A Unified Multimodal Framework for Dataset Construction and Model-Based Diagnosis of Ameloblastoma
Ajo Babu George, Anna Mariam John, Athul Anoop, Balu Bhasuran
TL;DR
The paper tackles the scarcity of high-quality, multimodal ameloblastoma datasets by introducing a unified framework for curating radiology, histopathology, and clinical images with structured textual data. It combines NLP-driven data extraction, image preprocessing, and a multimodal deep learning model to classify variants and predict recurrence risk and surgical considerations, while gracefully handling deployment with structured clinical inputs. A case-based retrieval system is developed using a SBERT+FAISS pipeline to support clinical decision making, and extensive benchmarking demonstrates improvements in retrieval quality and robustness. Overall, the work delivers a practical, adaptable platform that advances patient-specific decision support in ameloblastoma while highlighting limitations such as rare variant representation and the need for external validation and workflow integration.
Abstract
Artificial intelligence (AI)-enabled diagnostics in maxillofacial pathology require structured, high-quality multimodal datasets. However, existing resources provide limited ameloblastoma coverage and lack the format consistency needed for direct model training.
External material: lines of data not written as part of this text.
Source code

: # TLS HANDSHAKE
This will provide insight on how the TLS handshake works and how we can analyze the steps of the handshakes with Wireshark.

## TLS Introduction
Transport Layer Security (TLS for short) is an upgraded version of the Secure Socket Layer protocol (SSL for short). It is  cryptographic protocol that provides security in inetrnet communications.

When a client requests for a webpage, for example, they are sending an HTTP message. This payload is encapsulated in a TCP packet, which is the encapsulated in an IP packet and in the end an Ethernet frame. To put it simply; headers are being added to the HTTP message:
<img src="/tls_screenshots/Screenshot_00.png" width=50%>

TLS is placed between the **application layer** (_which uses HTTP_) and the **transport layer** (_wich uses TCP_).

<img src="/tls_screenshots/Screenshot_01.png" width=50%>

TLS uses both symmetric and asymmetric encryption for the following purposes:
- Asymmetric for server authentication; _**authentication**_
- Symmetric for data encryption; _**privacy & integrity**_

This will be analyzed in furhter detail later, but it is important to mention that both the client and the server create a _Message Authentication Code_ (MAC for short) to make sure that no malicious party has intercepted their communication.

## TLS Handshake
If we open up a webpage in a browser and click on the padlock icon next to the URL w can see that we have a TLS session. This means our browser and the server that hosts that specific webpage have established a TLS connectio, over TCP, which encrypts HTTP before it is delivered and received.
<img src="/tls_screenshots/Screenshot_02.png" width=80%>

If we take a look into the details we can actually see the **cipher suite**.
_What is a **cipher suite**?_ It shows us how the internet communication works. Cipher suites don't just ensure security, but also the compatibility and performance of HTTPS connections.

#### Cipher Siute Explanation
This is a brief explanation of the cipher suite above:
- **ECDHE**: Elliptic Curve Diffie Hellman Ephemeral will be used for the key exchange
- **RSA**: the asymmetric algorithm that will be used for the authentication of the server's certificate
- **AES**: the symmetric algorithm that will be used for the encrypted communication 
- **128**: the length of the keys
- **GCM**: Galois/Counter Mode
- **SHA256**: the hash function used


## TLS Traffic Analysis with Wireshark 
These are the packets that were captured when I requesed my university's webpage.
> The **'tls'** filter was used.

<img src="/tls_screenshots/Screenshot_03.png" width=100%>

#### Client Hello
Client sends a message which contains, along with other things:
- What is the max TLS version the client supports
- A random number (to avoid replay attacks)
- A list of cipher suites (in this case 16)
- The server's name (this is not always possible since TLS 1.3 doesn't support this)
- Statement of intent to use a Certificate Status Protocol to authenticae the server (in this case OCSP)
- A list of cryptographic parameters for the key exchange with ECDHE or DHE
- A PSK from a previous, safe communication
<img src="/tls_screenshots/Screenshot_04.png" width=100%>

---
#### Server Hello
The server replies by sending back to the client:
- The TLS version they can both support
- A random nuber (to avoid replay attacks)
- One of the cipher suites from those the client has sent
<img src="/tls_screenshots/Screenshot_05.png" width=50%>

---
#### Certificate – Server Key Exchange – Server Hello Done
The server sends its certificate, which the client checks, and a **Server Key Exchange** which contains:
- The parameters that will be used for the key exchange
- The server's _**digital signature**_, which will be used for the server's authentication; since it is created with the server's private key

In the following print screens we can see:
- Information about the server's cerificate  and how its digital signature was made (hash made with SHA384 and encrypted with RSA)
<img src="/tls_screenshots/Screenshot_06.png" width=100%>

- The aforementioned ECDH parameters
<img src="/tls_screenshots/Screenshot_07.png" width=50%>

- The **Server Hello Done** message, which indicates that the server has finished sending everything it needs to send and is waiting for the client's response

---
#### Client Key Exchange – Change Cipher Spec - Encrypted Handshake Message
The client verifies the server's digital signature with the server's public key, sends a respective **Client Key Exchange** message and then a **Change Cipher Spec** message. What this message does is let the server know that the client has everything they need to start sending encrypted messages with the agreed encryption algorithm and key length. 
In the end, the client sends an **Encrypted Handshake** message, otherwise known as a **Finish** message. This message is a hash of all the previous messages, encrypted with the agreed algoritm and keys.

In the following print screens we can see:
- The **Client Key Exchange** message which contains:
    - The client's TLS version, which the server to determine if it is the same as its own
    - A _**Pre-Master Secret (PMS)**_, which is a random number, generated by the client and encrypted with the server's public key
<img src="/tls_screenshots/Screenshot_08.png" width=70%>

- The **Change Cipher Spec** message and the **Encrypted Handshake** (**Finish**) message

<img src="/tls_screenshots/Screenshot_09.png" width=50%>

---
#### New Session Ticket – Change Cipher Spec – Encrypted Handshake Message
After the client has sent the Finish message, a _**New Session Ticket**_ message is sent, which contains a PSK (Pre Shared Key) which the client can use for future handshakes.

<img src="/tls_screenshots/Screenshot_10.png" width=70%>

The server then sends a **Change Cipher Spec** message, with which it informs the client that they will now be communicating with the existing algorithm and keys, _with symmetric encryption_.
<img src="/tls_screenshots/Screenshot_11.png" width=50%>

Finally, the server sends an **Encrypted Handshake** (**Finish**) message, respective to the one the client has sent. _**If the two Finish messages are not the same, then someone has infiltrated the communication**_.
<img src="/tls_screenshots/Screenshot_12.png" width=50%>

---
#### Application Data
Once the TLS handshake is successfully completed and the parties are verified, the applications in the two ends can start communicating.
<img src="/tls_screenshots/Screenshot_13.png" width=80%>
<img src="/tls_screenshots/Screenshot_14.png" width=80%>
We present a newly curated multimodal dataset specifically focused on ameloblastoma, integrating annotated radiological, histopathological, and intraoral clinical images with structured data derived from case reports. Natural language processing techniques were employed to extract clinically relevant features from textual reports, while image data underwent domain specific preprocessing and augmentation. Using this dataset, a multimodal deep learning model was developed to classify ameloblastoma variants, assess behavioral patterns such as recurrence risk, and support surgical planning. The model is designed to accept clinical inputs such as presenting complaint, age, and gender during deployment to enhance personalized inference. Quantitative evaluation demonstrated substantial improvements; variant classification accuracy increased from 46.2 percent to 65.9 percent, and abnormal tissue detection F1-score improved from 43.0 percent to 90.3 percent. Benchmarked against resources like MultiCaRe, this work advances patient-specific decision support by providing both a robust dataset and an adaptable multimodal AI framework.